Writer
The Writer class provides efficient batch insertion of validated data into ClickHouse tables. It takes already-validated Pydantic model instances, batches them, and inserts them efficiently into the database.
Creating a Writer
Create a writer with a client and table definition:
from pydantic import BaseModel
from pyclickhouse import Client, Table, Writer
class User(BaseModel):
id: int
name: str
email: str
users = Table(model=User, name="users")
client = Client()
async with client:
writer = Writer(client, users)
# ready to insert data
Basic Usage
Insert Single Records
The Writer accepts already-validated Pydantic model instances:
async with client:
writer = Writer(client, users)
# Create a valid User instance
user = User(id=1, name="Alice", email="alice@example.com")
await writer.insert(user)
Insert Multiple Records
Insert multiple records in a single call:
async with client:
writer = Writer(client, users)
users_data = [
User(id=1, name="Alice", email="alice@example.com"),
User(id=2, name="Bob", email="bob@example.com"),
User(id=3, name="Charlie", email="charlie@example.com"),
]
for user in users_data:
await writer.insert(user)
Or all at once:
async with client:
writer = Writer(client, users)
await writer.insert(
User(id=1, name="Alice", email="alice@example.com"),
User(id=2, name="Bob", email="bob@example.com"),
User(id=3, name="Charlie", email="charlie@example.com"),
)
Validation Before Insertion
Validation happens when you create the model instance, not when inserting:
from pydantic import ValidationError
async with client:
writer = Writer(client, users)
# Validation happens here during model creation
try:
user = User(id="invalid", name="Alice", email="alice@example.com")

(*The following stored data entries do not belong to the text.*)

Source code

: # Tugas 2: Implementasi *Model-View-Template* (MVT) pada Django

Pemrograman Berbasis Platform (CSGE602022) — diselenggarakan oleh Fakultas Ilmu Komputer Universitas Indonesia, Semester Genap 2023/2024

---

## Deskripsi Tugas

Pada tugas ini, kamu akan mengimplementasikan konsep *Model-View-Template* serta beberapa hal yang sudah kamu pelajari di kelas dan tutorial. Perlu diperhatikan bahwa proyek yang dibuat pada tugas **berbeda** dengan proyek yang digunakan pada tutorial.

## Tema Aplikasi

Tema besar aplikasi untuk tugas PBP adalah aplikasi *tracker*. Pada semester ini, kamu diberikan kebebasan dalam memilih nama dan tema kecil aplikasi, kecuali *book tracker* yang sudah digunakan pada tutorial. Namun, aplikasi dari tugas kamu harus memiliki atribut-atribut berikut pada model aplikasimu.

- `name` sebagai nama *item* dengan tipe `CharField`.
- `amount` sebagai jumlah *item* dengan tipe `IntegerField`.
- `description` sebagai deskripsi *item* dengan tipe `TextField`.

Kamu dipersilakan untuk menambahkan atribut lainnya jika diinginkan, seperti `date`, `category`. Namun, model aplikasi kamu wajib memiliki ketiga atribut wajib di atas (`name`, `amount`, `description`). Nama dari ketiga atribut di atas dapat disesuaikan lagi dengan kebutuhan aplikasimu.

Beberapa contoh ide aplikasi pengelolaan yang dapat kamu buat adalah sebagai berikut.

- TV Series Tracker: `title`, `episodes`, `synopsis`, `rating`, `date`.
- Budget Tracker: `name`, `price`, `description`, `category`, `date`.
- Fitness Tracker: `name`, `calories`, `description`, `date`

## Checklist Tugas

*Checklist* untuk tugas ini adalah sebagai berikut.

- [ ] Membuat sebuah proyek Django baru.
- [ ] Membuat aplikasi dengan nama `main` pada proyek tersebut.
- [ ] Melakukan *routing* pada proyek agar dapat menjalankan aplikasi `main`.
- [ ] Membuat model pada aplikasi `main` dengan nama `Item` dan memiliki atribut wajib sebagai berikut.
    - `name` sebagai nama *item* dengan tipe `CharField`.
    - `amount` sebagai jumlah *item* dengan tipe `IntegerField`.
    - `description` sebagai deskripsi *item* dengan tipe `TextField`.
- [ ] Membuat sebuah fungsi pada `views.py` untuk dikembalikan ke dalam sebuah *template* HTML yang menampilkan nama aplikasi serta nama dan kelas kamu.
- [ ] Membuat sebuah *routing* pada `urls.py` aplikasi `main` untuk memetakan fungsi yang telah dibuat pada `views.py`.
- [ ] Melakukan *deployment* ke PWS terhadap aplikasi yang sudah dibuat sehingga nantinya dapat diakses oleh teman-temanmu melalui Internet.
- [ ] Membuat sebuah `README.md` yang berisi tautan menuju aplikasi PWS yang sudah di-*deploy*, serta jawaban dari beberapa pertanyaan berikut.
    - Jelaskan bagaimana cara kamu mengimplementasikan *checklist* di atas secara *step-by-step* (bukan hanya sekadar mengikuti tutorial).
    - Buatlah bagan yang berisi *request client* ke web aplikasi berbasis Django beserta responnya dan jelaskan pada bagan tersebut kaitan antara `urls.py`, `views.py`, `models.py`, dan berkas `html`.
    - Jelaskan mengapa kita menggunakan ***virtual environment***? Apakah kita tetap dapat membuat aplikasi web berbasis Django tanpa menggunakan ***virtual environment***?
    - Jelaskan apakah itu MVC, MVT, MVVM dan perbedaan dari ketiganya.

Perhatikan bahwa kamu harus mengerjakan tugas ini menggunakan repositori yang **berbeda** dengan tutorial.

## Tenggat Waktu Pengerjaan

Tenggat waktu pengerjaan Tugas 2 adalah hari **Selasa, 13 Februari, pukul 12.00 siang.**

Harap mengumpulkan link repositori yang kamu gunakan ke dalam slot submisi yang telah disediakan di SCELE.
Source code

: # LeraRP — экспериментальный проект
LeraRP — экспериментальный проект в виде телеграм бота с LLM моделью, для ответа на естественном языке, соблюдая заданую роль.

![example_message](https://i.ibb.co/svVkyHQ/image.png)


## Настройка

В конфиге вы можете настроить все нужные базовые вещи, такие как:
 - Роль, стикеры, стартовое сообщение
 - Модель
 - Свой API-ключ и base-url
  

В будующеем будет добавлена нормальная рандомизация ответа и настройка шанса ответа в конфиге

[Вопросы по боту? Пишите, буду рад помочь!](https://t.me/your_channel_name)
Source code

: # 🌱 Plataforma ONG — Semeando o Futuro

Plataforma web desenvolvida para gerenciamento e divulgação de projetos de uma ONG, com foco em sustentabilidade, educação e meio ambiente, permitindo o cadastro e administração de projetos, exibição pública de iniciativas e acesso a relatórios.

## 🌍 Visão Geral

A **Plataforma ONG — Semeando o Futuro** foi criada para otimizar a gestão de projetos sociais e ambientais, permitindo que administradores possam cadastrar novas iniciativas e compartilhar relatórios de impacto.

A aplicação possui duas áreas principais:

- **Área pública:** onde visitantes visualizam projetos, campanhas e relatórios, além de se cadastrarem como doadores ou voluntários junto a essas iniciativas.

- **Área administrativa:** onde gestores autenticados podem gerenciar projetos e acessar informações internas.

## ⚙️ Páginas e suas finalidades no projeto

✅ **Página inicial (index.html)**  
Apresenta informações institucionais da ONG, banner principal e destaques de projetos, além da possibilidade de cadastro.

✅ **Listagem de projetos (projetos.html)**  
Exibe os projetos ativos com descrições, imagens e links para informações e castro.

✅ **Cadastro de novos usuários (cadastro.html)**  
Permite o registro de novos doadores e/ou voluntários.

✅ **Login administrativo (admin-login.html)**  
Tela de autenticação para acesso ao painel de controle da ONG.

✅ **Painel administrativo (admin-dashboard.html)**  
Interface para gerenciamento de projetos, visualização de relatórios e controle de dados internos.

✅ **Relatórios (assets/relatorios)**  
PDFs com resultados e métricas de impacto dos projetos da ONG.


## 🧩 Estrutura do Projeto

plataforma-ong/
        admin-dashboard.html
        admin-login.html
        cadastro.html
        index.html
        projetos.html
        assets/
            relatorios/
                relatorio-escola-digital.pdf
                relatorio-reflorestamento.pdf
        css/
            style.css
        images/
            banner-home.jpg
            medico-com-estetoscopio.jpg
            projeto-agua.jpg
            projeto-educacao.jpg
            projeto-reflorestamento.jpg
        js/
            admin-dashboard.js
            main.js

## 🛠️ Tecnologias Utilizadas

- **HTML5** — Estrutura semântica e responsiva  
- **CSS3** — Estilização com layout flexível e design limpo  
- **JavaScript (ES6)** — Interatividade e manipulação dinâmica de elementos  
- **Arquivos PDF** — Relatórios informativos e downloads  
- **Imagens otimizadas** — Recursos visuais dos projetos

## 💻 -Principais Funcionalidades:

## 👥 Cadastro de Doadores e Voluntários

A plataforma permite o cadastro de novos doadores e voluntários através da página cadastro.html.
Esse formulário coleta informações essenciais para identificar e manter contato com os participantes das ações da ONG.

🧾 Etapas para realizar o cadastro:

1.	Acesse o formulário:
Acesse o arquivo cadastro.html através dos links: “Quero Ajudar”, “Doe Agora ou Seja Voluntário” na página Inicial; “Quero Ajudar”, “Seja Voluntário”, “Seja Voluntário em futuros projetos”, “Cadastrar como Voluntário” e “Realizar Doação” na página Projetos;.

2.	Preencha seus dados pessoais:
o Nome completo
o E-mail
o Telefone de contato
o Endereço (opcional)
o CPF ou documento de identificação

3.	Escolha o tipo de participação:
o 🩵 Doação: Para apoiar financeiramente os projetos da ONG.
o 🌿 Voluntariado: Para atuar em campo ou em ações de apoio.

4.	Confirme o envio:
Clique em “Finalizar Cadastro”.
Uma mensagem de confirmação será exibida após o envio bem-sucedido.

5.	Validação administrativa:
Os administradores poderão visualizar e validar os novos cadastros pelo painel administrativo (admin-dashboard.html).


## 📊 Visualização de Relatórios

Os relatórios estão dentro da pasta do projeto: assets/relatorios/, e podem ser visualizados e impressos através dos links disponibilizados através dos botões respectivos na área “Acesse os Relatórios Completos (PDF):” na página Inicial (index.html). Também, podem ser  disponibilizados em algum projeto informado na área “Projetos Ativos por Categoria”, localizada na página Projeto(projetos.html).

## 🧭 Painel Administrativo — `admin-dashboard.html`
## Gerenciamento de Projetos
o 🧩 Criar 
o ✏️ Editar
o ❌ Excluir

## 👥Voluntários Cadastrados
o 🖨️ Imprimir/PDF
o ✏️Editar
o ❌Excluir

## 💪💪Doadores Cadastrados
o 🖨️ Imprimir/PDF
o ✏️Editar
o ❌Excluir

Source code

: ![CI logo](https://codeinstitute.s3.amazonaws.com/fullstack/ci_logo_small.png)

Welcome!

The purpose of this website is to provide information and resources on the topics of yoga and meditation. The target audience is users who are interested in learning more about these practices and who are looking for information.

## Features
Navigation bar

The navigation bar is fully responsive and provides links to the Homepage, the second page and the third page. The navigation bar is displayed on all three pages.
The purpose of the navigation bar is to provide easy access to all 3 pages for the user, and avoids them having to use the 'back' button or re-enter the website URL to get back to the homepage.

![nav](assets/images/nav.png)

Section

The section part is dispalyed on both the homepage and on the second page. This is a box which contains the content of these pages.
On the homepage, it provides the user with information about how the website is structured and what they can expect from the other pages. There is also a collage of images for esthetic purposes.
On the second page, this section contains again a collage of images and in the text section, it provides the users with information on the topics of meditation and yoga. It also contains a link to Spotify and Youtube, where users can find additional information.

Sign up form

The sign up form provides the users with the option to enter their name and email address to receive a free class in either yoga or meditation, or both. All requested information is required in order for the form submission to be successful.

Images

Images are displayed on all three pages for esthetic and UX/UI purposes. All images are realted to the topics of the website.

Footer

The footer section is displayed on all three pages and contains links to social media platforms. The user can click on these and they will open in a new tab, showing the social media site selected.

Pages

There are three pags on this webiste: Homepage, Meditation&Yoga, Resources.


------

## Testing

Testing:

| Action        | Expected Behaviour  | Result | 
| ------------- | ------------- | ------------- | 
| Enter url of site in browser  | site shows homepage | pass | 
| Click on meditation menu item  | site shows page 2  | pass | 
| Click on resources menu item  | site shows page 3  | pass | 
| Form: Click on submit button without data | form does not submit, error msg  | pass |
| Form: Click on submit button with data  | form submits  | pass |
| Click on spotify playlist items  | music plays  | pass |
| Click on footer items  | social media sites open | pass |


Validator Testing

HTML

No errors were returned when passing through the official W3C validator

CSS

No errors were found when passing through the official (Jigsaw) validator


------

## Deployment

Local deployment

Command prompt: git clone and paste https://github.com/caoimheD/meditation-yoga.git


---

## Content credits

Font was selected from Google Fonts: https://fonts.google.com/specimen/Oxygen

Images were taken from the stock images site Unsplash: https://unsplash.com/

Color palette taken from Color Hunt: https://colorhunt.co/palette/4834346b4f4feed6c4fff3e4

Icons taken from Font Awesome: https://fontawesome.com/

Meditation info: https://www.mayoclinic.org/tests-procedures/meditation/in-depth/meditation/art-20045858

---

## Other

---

except ValidationError as e:
print(f"Invalid user: {e}")
# Only valid instances reach the writer
user = User(id=1, name="Alice", email="alice@example.com")
await writer.insert(user)
Type Checking
The Writer enforces type checking - you must pass instances of the correct model:
async with client:
writer = Writer(client, users)
# This works - valid User instance
user = User(id=1, name="Alice", email="alice@example.com")
await writer.insert(user)
# This raises TypeError - dict is not a User instance
invalid = {"id": 1, "name": "Bob"}
await writer.insert(invalid) # TypeError!
Batching
Automatic Batching (Default)
By default, the writer batches inserts for efficiency:
async with client:
writer = Writer(client, users, batch=True, batch_size=1000)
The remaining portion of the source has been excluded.